[[ Data for processing, beginning ]]

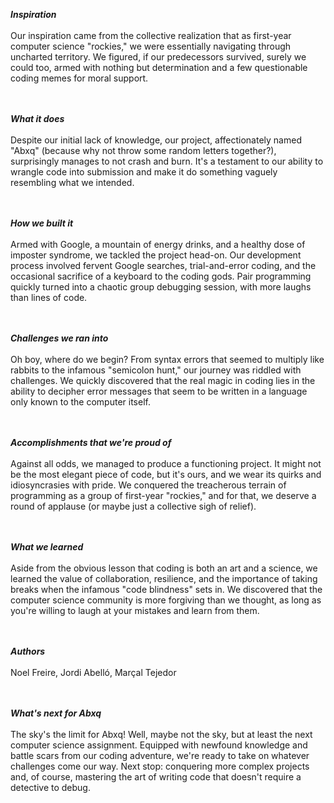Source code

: ***Inspiration*** <br></br>
Our inspiration came from the collective realization that as first-year computer science "rockies," we were essentially navigating through uncharted territory. We figured, if our predecessors survived, surely we could too, armed with nothing but determination and a few questionable coding memes for moral support.

<br></br>
***What it does*** <br></br>
Despite our initial lack of knowledge, our project, affectionately named "Abxq" (because why not throw some random letters together?), surprisingly manages to not crash and burn. It's a testament to our ability to wrangle code into submission and make it do something vaguely resembling what we intended.

<br></br>
***How we built it***<br></br>
Armed with Google, a mountain of energy drinks, and a healthy dose of imposter syndrome, we tackled the project head-on. Our development process involved fervent Google searches, trial-and-error coding, and the occasional sacrifice of a keyboard to the coding gods. Pair programming quickly turned into a chaotic group debugging session, with more laughs than lines of code.

<br></br>
***Challenges we ran into*** <br></br>
Oh boy, where do we begin? From syntax errors that seemed to multiply like rabbits to the infamous "semicolon hunt," our journey was riddled with challenges. We quickly discovered that the real magic in coding lies in the ability to decipher error messages that seem to be written in a language only known to the computer itself.

<br></br>
***Accomplishments that we're proud of*** <br></br>
Against all odds, we managed to produce a functioning project. It might not be the most elegant piece of code, but it's ours, and we wear its quirks and idiosyncrasies with pride. We conquered the treacherous terrain of programming as a group of first-year "rockies," and for that, we deserve a round of applause (or maybe just a collective sigh of relief).

<br></br>
***What we learned*** <br></br>
Aside from the obvious lesson that coding is both an art and a science, we learned the value of collaboration, resilience, and the importance of taking breaks when the infamous "code blindness" sets in. We discovered that the computer science community is more forgiving than we thought, as long as you're willing to laugh at your mistakes and learn from them.

<br></br>
***Authors*** <br></br>
Noel Freire, Jordi Abelló, Marçal Tejedor

<br></br>
***What's next for Abxq*** <br></br>
The sky's the limit for Abxq! Well, maybe not the sky, but at least the next computer science assignment. Equipped with newfound knowledge and battle scars from our coding adventure, we're ready to take on whatever challenges come our way. Next stop: conquering more complex projects and, of course, mastering the art of writing code that doesn't require a detective to debug.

[[ Data for processing, end ]]

Problem description:
Show the lines where the word "into" appears in the entries.

The answer:
Despite our initial lack of knowledge, our project, affectionately named "Abxq" (because why not throw some random letters together?), surprisingly manages to not crash and burn. It's a testament to our ability to wrangle code into submission and make it do something vaguely resembling what we intended.
Armed with Google, a mountain of energy drinks, and a healthy dose of imposter syndrome, we tackled the project head-on. Our development process involved fervent Google searches, trial-and-error coding, and the occasional sacrifice of a keyboard to the coding gods. Pair programming quickly turned into a chaotic group debugging session, with more laughs than lines of code.
***Challenges we ran into*** <br></br>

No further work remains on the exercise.